━━ Data for processing ━━
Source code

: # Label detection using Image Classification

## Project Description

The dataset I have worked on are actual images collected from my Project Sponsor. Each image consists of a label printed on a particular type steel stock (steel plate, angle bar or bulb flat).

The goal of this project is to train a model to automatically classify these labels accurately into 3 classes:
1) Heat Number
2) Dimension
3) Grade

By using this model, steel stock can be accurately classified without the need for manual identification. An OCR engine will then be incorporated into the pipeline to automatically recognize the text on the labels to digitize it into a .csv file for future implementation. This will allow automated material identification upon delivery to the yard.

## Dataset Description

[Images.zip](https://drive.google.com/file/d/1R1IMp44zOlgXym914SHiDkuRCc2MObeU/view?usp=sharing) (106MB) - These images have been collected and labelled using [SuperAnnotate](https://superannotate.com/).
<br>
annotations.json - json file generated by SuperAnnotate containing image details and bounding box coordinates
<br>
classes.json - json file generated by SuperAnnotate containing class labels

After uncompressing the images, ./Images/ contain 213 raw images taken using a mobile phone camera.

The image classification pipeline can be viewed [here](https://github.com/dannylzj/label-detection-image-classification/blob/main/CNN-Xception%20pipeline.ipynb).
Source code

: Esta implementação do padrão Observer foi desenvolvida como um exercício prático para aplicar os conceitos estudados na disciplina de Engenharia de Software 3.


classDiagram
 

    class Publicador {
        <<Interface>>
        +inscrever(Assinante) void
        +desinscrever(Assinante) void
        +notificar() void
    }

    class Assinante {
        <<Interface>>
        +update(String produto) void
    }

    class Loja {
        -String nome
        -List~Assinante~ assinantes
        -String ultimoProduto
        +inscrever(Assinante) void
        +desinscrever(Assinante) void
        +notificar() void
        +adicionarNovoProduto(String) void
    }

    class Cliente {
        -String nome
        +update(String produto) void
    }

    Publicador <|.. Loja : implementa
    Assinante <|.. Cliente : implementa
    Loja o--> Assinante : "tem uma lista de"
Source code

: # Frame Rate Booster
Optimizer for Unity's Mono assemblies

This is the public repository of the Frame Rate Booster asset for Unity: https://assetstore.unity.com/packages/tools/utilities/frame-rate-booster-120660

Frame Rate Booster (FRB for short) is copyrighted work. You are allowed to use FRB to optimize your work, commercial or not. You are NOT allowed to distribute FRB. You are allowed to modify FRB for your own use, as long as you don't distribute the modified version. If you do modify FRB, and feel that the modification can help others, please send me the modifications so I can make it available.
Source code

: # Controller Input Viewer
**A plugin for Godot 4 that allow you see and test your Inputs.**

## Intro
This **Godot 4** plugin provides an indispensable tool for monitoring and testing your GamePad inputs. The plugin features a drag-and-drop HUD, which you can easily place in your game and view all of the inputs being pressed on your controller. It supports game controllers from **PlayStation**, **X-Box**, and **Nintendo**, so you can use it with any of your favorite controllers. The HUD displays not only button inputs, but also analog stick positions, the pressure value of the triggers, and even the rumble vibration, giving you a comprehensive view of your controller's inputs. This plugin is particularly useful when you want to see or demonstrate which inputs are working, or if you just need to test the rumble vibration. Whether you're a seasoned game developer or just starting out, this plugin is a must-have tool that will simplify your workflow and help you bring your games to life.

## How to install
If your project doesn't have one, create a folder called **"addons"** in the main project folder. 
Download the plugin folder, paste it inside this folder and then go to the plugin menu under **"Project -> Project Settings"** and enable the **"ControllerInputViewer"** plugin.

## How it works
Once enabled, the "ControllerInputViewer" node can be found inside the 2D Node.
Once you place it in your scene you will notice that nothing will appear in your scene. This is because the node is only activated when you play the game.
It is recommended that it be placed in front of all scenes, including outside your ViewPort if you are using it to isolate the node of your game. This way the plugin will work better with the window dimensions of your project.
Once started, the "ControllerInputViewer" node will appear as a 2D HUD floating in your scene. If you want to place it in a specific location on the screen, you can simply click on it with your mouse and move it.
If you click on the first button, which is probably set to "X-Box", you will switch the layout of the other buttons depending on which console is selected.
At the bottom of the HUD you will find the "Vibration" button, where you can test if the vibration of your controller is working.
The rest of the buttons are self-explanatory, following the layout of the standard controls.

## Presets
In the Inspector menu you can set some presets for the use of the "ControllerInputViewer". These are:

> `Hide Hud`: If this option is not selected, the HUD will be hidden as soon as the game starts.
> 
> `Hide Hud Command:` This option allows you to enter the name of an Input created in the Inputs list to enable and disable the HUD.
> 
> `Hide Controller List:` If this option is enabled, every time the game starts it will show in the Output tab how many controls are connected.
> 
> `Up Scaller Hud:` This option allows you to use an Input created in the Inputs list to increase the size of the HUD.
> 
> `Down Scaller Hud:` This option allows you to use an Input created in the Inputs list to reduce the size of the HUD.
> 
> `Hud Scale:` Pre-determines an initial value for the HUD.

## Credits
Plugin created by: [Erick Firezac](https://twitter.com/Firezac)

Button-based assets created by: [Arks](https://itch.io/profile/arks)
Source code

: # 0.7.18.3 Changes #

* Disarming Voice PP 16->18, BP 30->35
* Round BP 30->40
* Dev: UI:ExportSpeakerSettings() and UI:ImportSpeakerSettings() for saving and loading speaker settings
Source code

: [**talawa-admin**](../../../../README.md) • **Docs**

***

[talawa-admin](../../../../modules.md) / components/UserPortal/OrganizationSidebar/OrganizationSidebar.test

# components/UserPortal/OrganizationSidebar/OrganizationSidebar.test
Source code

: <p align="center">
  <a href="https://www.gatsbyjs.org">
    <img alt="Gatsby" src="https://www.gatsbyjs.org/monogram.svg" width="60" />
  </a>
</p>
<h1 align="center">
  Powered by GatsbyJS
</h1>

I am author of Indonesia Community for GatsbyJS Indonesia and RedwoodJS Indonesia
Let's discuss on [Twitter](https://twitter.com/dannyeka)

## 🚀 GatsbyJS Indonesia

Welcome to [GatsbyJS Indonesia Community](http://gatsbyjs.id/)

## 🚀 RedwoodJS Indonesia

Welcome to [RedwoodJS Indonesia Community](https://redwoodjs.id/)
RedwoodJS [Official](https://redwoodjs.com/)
━━━
The problem -
The answer is all of the material, repeated exactly.

Output of the exercise -
Source code

: # Label detection using Image Classification

## Project Description

The dataset I have worked on are actual images collected from my Project Sponsor. Each image consists of a label printed on a particular type steel stock (steel plate, angle bar or bulb flat).

The goal of this project is to train a model to automatically classify these labels accurately into 3 classes:
1) Heat Number
2) Dimension
3) Grade

By using this model, steel stock can be accurately classified without the need for manual identification. An OCR engine will then be incorporated into the pipeline to automatically recognize the text on the labels to digitize it into a .csv file for future implementation. This will allow automated material identification upon delivery to the yard.

## Dataset Description

[Images.zip](https://drive.google.com/file/d/1R1IMp44zOlgXym914SHiDkuRCc2MObeU/view?usp=sharing) (106MB) - These images have been collected and labelled using [SuperAnnotate](https://superannotate.com/).
<br>
annotations.json - json file generated by SuperAnnotate containing image details and bounding box coordinates
<br>
classes.json - json file generated by SuperAnnotate containing class labels

After uncompressing the images, ./Images/ contain 213 raw images taken using a mobile phone camera.

The image classification pipeline can be viewed [here](https://github.com/dannylzj/label-detection-image-classification/blob/main/CNN-Xception%20pipeline.ipynb).
Source code

: Esta implementação do padrão Observer foi desenvolvida como um exercício prático para aplicar os conceitos estudados na disciplina de Engenharia de Software 3.


classDiagram
 

    class Publicador {
        <<Interface>>
        +inscrever(Assinante) void
        +desinscrever(Assinante) void
        +notificar() void
    }

    class Assinante {
        <<Interface>>
        +update(String produto) void
    }

    class Loja {
        -String nome
        -List~Assinante~ assinantes
        -String ultimoProduto
        +inscrever(Assinante) void
        +desinscrever(Assinante) void
        +notificar() void
        +adicionarNovoProduto(String) void
    }

    class Cliente {
        -String nome
        +update(String produto) void
    }

    Publicador <|.. Loja : implementa
    Assinante <|.. Cliente : implementa
    Loja o--> Assinante : "tem uma lista de"
Source code

: # Frame Rate Booster
Optimizer for Unity's Mono assemblies

This is the public repository of the Frame Rate Booster asset for Unity: https://assetstore.unity.com/packages/tools/utilities/frame-rate-booster-120660

Frame Rate Booster (FRB for short) is copyrighted work. You are allowed to use FRB to optimize your work, commercial or not. You are NOT allowed to distribute FRB. You are allowed to modify FRB for your own use, as long as you don't distribute the modified version. If you do modify FRB, and feel that the modification can help others, please send me the modifications so I can make it available.
Source code

: # Controller Input Viewer
**A plugin for Godot 4 that allow you see and test your Inputs.**

## Intro
This **Godot 4** plugin provides an indispensable tool for monitoring and testing your GamePad inputs. The plugin features a drag-and-drop HUD, which you can easily place in your game and view all of the inputs being pressed on your controller. It supports game controllers from **PlayStation**, **X-Box**, and **Nintendo**, so you can use it with any of your favorite controllers. The HUD displays not only button inputs, but also analog stick positions, the pressure value of the triggers, and even the rumble vibration, giving you a comprehensive view of your controller's inputs. This plugin is particularly useful when you want to see or demonstrate which inputs are working, or if you just need to test the rumble vibration. Whether you're a seasoned game developer or just starting out, this plugin is a must-have tool that will simplify your workflow and help you bring your games to life.

## How to install
If your project doesn't have one, create a folder called **"addons"** in the main project folder. 
Download the plugin folder, paste it inside this folder and then go to the plugin menu under **"Project -> Project Settings"** and enable the **"ControllerInputViewer"** plugin.

## How it works
Once enabled, the "ControllerInputViewer" node can be found inside the 2D Node.
Once you place it in your scene you will notice that nothing will appear in your scene. This is because the node is only activated when you play the game.
It is recommended that it be placed in front of all scenes, including outside your ViewPort if you are using it to isolate the node of your game. This way the plugin will work better with the window dimensions of your project.
Once started, the "ControllerInputViewer" node will appear as a 2D HUD floating in your scene. If you want to place it in a specific location on the screen, you can simply click on it with your mouse and move it.
If you click on the first button, which is probably set to "X-Box", you will switch the layout of the other buttons depending on which console is selected.
At the bottom of the HUD you will find the "Vibration" button, where you can test if the vibration of your controller is working.
The rest of the buttons are self-explanatory, following the layout of the standard controls.

## Presets
In the Inspector menu you can set some presets for the use of the "ControllerInputViewer". These are:

> `Hide Hud`: If this option is not selected, the HUD will be hidden as soon as the game starts.
> 
> `Hide Hud Command:` This option allows you to enter the name of an Input created in the Inputs list to enable and disable the HUD.
> 
> `Hide Controller List:` If this option is enabled, every time the game starts it will show in the Output tab how many controls are connected.
> 
> `Up Scaller Hud:` This option allows you to use an Input created in the Inputs list to increase the size of the HUD.
> 
> `Down Scaller Hud:` This option allows you to use an Input created in the Inputs list to reduce the size of the HUD.
> 
> `Hud Scale:` Pre-determines an initial value for the HUD.

## Credits
Plugin created by: [Erick Firezac](https://twitter.com/Firezac)

Button-based assets created by: [Arks](https://itch.io/profile/arks)
Source code

: # 0.7.18.3 Changes #

* Disarming Voice PP 16->18, BP 30->35
* Round BP 30->40
* Dev: UI:ExportSpeakerSettings() and UI:ImportSpeakerSettings() for saving and loading speaker settings
Source code

: [**talawa-admin**](../../../../README.md) • **Docs**

***

[talawa-admin](../../../../modules.md) / components/UserPortal/OrganizationSidebar/OrganizationSidebar.test

# components/UserPortal/OrganizationSidebar/OrganizationSidebar.test
Source code

: <p align="center">
  <a href="https://www.gatsbyjs.org">
    <img alt="Gatsby" src="https://www.gatsbyjs.org/monogram.svg" width="60" />
  </a>
</p>
<h1 align="center">
  Powered by GatsbyJS
</h1>

I am author of Indonesia Community for GatsbyJS Indonesia and RedwoodJS Indonesia
Let's discuss on [Twitter](https://twitter.com/dannyeka)

## 🚀 GatsbyJS Indonesia

Welcome to [GatsbyJS Indonesia Community](http://gatsbyjs.id/)

## 🚀 RedwoodJS Indonesia

Welcome to [RedwoodJS Indonesia Community](https://redwoodjs.id/)
RedwoodJS [Official](https://redwoodjs.com/)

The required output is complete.